Toleransi adalah sikap untuk dapat hidup bersama masyarakat penganut agama lain, dengan memiliki kebebasan untuk menjalankan prinsip-prinsip keagamaan (ibadah) masing-masing, tanpa adanya paksaan dan tekanan, baik untuk beribadah maupun untuk tak beribadah, dari satu pihak ke pihak lain. Hal demikian, dalam tingkat praktek-praktel sosial, dapat dimulai dari sikap-sikap bertetangga. Karena toleransi yang paling hakiki adalah sikap kebersamaan antar penganut keagamaan dalam praktek-praktek sosial, kehidupan bertetangga dan bermasyarakat, serta bukan hanya sekedar pada tataran logika dan wacana.

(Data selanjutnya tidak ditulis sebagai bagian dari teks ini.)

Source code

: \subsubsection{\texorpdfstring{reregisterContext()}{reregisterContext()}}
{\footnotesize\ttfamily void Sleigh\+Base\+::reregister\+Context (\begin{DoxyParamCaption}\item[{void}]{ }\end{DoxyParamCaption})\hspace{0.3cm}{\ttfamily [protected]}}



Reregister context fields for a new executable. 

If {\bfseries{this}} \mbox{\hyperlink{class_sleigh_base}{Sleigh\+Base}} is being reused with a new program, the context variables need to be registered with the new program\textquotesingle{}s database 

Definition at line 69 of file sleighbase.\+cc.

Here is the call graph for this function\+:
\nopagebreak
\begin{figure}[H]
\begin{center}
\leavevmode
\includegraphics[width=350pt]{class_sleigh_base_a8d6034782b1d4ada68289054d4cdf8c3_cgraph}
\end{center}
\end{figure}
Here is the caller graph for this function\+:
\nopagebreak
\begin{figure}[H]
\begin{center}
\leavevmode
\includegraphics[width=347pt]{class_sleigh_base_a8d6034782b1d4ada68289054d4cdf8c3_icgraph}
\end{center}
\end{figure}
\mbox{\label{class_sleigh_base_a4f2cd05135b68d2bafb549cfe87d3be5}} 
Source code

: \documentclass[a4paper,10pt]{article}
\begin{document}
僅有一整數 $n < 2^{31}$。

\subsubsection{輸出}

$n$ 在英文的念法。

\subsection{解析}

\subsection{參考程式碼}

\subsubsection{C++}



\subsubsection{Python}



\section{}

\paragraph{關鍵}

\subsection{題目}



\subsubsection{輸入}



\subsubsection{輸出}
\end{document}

Aku pernah mendengar kisah dalam agamaku tetang kemuliaan Rosulku Nabi Muhammad SAW yang mengajarkan toleransi pada umatnya dan ini harus aku tiru

Sikap-sikap yang diajarkan dari Tuhan SWT kepada Nabi SAW tersebut wajib untuk dilakukan oleh umat Islam dalam bersikap kepada non muslim, termasuk kepada, misalnya, orang tua kita yang, mungkin, tidak seiman dengan kita. Asma RA, putri Abu Bakar RA, pernah menolak ketika ibunya, yang non muslim, mau menemuinya . Akan tetapi, ketika berita itu sampai kepada Nabi SAW, maka beliau memerintahkan Asma supaya menemui dan menghormatinya. Ketika Nabi SAW dan para sahabat sedang berkumpul, lewatlah rombongan orang Yahudi yang mengantar jenazah. Nabi SAW langsung berdiri, memberikan penghormatan. Seorang sahabat berkata,
"Bukankah mereka orang Yahudi, Wahai Rasul?". Nabi SAW menjawab, "¦tapi mereka manusia juga".

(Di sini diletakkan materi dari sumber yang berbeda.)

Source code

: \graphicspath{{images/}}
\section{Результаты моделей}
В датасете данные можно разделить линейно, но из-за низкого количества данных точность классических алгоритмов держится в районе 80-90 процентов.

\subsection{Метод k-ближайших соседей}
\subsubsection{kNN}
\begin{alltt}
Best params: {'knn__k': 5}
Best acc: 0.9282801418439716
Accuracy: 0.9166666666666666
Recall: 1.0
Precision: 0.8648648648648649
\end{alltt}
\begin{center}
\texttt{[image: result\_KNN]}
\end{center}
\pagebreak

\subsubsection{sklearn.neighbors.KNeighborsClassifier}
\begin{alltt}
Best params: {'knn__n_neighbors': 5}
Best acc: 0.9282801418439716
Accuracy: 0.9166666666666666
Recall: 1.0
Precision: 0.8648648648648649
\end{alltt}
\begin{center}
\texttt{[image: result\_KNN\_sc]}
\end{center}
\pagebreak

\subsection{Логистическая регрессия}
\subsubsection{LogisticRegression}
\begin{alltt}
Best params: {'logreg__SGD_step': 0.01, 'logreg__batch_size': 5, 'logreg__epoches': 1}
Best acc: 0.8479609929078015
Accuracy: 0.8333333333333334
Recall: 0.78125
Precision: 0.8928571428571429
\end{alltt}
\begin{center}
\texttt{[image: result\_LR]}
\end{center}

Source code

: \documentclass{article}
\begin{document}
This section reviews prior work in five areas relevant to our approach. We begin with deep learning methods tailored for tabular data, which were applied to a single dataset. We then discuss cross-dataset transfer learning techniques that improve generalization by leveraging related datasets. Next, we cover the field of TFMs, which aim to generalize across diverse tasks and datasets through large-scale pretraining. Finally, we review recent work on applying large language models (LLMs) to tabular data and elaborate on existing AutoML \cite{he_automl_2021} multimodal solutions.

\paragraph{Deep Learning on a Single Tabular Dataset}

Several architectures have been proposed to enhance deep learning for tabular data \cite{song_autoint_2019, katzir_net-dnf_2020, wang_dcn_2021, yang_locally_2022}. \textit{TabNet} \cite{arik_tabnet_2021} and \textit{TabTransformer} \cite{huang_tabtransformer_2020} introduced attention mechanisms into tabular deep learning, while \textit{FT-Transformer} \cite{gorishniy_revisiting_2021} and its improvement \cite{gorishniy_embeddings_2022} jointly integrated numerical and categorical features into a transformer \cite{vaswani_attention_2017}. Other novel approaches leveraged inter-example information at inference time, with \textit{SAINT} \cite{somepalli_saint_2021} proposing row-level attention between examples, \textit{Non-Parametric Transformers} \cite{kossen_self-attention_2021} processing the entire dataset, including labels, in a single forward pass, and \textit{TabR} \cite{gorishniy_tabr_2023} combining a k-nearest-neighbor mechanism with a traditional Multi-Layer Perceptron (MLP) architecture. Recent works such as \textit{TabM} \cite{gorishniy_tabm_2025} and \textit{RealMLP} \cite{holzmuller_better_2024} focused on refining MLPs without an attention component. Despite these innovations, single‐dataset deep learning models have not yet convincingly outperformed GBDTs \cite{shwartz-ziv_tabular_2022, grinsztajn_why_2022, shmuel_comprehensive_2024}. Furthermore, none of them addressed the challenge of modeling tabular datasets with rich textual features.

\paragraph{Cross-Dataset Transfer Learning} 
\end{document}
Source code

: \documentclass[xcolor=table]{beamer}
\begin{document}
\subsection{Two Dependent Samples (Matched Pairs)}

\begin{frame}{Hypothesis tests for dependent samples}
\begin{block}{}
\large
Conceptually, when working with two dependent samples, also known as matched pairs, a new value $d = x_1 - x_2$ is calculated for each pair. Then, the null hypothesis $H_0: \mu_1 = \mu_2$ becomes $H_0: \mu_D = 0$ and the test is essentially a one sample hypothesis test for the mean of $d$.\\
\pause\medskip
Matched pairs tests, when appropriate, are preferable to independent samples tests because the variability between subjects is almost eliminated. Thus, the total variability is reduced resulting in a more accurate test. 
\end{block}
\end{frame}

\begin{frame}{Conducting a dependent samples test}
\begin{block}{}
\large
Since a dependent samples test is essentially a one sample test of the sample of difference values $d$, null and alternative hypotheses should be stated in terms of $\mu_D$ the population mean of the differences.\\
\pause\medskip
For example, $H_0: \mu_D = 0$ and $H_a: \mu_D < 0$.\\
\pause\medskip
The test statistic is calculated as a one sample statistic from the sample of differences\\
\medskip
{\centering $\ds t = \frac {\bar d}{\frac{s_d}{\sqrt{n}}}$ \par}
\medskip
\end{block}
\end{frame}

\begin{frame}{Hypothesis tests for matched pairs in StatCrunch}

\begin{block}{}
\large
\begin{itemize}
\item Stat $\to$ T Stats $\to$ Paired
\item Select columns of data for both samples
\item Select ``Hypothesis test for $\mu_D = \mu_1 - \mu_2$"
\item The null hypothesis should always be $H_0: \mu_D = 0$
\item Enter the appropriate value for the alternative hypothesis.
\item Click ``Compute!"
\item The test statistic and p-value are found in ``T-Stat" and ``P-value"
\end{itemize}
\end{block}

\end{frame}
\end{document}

Jadi, sudah jelas, bahwa sisi akidah atau teologi bukanlah urusan manusia, melainkan Tuhan SWT. Sedangkan kita bermuamalah dari sisi kemanusiaan kita.


Bukankah Beda Itu Indah?

(Catatan ku persembahkan atas nama toleransi perbedaan. Maaf Sobat!! Jika tulisanku kali ini sedikit berbau SARA karena ku hanya ingin menuliskan isi hatiku agar hidup ini lebih rukun dan dan damai. Semoga!!)

13 komentar:

Sohra Rusdi mengatakan...

perbedaan untuk disamakan

fanny mengatakan...

salut..kamu berani melabrak dia, ra. wah, saya juga sering sebal kalo dianggap minoritas. apalagi mata saya sipit dan agama saya nasrani. padahal, teman saya dari berbagai kalangan.

Reni mengatakan...

Hebat... sang pemberontak ternyata punya idealisme yg tinggi....
Bisa aku bayangkan bagaimana muka si pengkutbah yg 'diceramahi' seorang anak muda ... *geleng-2 kepala*

BTW, sudah sehat mbak ? Maaf ya baru bisa mampir setelah sekian lama sibuk terus dg urusan kantor...

bintang mengatakan...

hhhmmm..aku salut deh sama kamu Ra..

-Gek- mengatakan...

Betul, setuju sama Mba Fanny.
Memang harus berani begitu Mbak!
(Kayaknya aliran kita sama - rebellion sejati, hihihi!)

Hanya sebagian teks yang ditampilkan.